Action item:
Copy out each line of the data below in which "cmake" appears.

(Supplied entries begins)

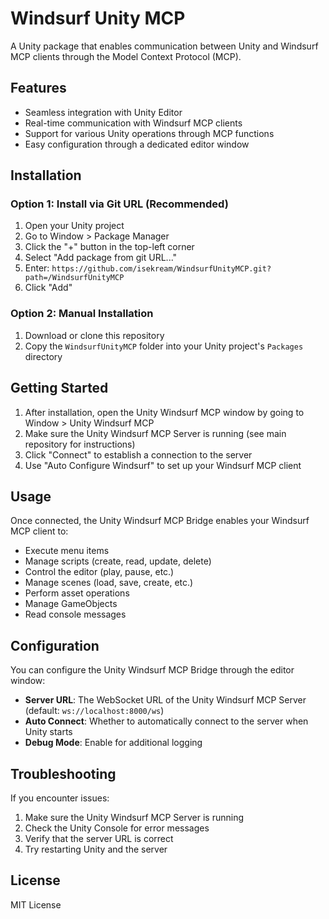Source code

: # Windsurf Unity MCP

A Unity package that enables communication between Unity and Windsurf MCP clients through the Model Context Protocol (MCP).

## Features

- Seamless integration with Unity Editor
- Real-time communication with Windsurf MCP clients
- Support for various Unity operations through MCP functions
- Easy configuration through a dedicated editor window

## Installation

### Option 1: Install via Git URL (Recommended)

1. Open your Unity project
2. Go to Window > Package Manager
3. Click the "+" button in the top-left corner
4. Select "Add package from git URL..."
5. Enter: `https://github.com/isekream/WindsurfUnityMCP.git?path=/WindsurfUnityMCP`
6. Click "Add"

### Option 2: Manual Installation

1. Download or clone this repository
2. Copy the `WindsurfUnityMCP` folder into your Unity project's `Packages` directory

## Getting Started

1. After installation, open the Unity Windsurf MCP window by going to Window > Unity Windsurf MCP
2. Make sure the Unity Windsurf MCP Server is running (see main repository for instructions)
3. Click "Connect" to establish a connection to the server
4. Use "Auto Configure Windsurf" to set up your Windsurf MCP client

## Usage

Once connected, the Unity Windsurf MCP Bridge enables your Windsurf MCP client to:

- Execute menu items
- Manage scripts (create, read, update, delete)
- Control the editor (play, pause, etc.)
- Manage scenes (load, save, create, etc.)
- Perform asset operations
- Manage GameObjects
- Read console messages

## Configuration

You can configure the Unity Windsurf MCP Bridge through the editor window:

- **Server URL**: The WebSocket URL of the Unity Windsurf MCP Server (default: `ws://localhost:8000/ws`)
- **Auto Connect**: Whether to automatically connect to the server when Unity starts
- **Debug Mode**: Enable for additional logging

## Troubleshooting

If you encounter issues:

1. Make sure the Unity Windsurf MCP Server is running
2. Check the Unity Console for error messages
3. Verify that the server URL is correct
4. Try restarting Unity and the server

## License

MIT License
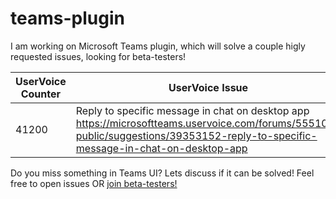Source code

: # teams-plugin

I am working on Microsoft Teams plugin, which will solve a couple higly requested issues, looking for beta-testers!

|UserVoice Counter|UserVoice Issue|GithubIssue|
|---|---|---|
|41200| Reply to specific message in chat on desktop app https://microsoftteams.uservoice.com/forums/555103-public/suggestions/39353152-reply-to-specific-message-in-chat-on-desktop-app | #2 |

Do you miss something in Teams UI? Lets discuss if it can be solved!
Feel free to open issues OR [join beta-testers!](https://github.com/zhil/teams-plugin/issues/1)
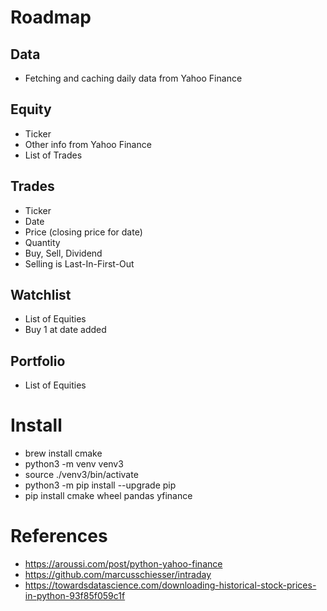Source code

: # Roadmap

## Data
* Fetching and caching daily data from Yahoo Finance

## Equity
* Ticker
* Other info from Yahoo Finance
* List of Trades

## Trades
* Ticker
* Date
* Price (closing price for date)
* Quantity
* Buy, Sell, Dividend
* Selling is Last-In-First-Out

## Watchlist
* List of Equities
 * Buy 1 at date added

## Portfolio
* List of Equities


# Install
* brew install cmake
* python3 -m venv venv3
* source ./venv3/bin/activate
* python3 -m pip install --upgrade pip
* pip install cmake wheel pandas yfinance


# References
* https://aroussi.com/post/python-yahoo-finance
* https://github.com/marcusschiesser/intraday
* https://towardsdatascience.com/downloading-historical-stock-prices-in-python-93f85f059c1f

(Supplied entries ends)

Response area:
* brew install cmake
* pip install cmake wheel pandas yfinance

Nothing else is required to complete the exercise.